The year was 2009, I had an interview article published in University of Pennsylvania's annual architectural publication and conference, UnSpoken Borders. The article was based on what has now been close to 10 years of assembling cross disciplinary information to make a connection between architecture and the development of hip hop culture and vice versa.
“Negro music has touched America because it is the melody of the soul joined with the rhythm of the machine. It is in two part time; tears in the heart; movement of the legs, torso arms and head. The music of the era of construction; innovating. It floods the body and heart; it floods the USA and its floods the world. The jazz is more advanced than the architecture. If architecture were at the point reached by jazz, it would be an incredible spectacle.” - Le Corbusier
This statement by Le Corbusier served as a catalyst for the development of my Graduate Thesis, “Hip Hop Inspired Architecture" completed at University of Detroit Mercy's School of Architecture. In short, the thesis established a framework for analyzing the developments of cultural architectural styles then assimilated these precedents within the proposed creation of a Hip Hop inspired architecture. Johann von Goethe said, “I call architecture frozen music.” My thesis sought to freeze the most socially and culturally recognizable music in the world, Hip Hop.
By first understanding the inspirations behind the creation of each cultural architecture style, we can learn that the synthesis of architecture and black musicis not a new concept. The Harlem Renaissance, specifically jazz music, was the inspiration of one of the most notable architecture styles of all time, Art Deco. Furthermore, one perceives how Le Corbusier’s musings on black culture coupled with the criticisms of his "Tower in a Park" schemes for Paris predicted and established the environments which necessitated the birth of Hip Hop culture.

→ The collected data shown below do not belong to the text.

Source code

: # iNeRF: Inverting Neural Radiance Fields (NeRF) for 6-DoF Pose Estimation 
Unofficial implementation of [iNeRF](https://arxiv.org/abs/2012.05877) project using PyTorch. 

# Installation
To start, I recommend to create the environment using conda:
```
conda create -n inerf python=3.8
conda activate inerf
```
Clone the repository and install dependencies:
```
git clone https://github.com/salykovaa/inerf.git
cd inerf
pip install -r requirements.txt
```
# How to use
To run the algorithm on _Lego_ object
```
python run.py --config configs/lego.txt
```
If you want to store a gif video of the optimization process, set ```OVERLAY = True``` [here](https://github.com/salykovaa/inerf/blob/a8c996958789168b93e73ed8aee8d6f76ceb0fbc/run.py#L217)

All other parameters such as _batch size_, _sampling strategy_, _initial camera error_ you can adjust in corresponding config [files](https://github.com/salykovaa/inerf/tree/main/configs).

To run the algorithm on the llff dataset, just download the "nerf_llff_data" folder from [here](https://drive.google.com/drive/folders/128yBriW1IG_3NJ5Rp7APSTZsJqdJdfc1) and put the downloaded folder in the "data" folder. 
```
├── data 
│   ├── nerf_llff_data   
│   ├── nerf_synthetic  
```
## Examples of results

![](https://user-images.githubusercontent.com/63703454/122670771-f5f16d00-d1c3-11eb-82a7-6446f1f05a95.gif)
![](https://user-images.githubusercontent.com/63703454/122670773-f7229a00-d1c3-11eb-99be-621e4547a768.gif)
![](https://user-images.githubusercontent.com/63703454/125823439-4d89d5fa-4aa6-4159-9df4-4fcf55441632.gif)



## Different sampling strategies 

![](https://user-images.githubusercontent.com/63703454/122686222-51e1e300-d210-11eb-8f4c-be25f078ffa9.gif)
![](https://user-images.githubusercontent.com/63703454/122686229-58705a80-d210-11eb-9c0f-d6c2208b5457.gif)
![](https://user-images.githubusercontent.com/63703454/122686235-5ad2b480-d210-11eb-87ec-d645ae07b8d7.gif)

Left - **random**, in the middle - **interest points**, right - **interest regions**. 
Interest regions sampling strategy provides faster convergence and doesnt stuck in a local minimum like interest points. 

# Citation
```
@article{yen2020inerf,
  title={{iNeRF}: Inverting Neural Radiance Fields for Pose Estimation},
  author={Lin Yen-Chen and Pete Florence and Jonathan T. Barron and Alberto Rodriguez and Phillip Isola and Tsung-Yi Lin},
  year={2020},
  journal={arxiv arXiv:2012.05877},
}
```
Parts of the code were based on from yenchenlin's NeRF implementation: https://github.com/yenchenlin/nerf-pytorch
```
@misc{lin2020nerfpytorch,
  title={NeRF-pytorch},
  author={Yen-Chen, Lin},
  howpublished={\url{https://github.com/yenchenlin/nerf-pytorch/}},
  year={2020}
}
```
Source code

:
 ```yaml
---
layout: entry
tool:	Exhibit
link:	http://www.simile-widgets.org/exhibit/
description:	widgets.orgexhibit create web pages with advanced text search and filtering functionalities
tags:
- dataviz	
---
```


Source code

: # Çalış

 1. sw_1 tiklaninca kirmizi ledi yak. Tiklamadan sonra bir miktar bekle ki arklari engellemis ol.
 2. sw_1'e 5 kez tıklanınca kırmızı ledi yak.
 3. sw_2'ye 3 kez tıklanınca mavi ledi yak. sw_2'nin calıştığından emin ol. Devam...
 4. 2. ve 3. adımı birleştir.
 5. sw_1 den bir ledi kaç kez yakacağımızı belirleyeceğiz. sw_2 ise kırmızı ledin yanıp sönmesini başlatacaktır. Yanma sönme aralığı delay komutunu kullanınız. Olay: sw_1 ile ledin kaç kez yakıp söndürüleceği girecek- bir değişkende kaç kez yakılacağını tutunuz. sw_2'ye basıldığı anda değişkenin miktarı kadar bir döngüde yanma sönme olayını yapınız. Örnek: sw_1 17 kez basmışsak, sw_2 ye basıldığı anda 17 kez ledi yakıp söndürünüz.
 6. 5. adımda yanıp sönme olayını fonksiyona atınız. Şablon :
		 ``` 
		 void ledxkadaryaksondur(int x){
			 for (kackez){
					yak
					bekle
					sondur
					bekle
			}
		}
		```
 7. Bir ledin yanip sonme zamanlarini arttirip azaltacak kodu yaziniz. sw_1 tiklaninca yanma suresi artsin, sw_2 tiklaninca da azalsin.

Lets be clear, this is not an attempt to take the credit from my black and brown brothers who are the true fathers of hip hop culture, but a means of analyzing the relationship between hip hop culture and architecture through historical data. While Le Corbusier should not be credited with being the forefather of Hip Hop, his physical and theoretical works directly contributed to the physical environments which necessitated the birth of Hip Hop culture. A sampling of his "Towers in a Park" scheme would became the standard for low income housing construction across the nation, including New York, where Hip Hop Culture was born.
In 2008, the PennDesign Black Student Alliance sponsored a conference entitled, “Ecologies of Inequality”, at the University of Pennsylvania. Their goal, “to provide a critical opportunity to explore the nexus between race, space and class and to confront latent biases that may enter into design practice and experiences”, inspired me to submit my research of my as a presentation proposal. Ultimately, the proposal was chosen for publication and then summarized in the Cultural Heirarchies Chapter of the “UNSPOKEN BORDERS 09 : Ecologies of Inequality” journal. As stated in the journal’s introduction, all of the included projects and publications “emphasize that race, class and cultural issues matter to the work of designers. These issues are at times the harbinger of failed systems. Through the perspectives of theory and experiences of practice, we seek to spark an ongoing conversation about design’s impact on our world. As designers, we have a unique responsibility to rethink existing systems and created ecologies of equality.”
As a post-graduate who blurs the threshold between academia and professional practice, I have continued the exploration of Le Corbusier and his impact, directly and indirectly, on African Americans through an ongoing lecture series titled, Hip Hop Inspired Architecture. The series is dedicated to stimulating cross disciplinary discourse between practitioners, students and residents on the sociological and cultural implications of architecture and urban planning on its inhabitants. More specifically, I unveil the subconscious roles of historical architectural figures such as LeCorbusier in envisioning the built environments which necessitated the birth of hip hop culture.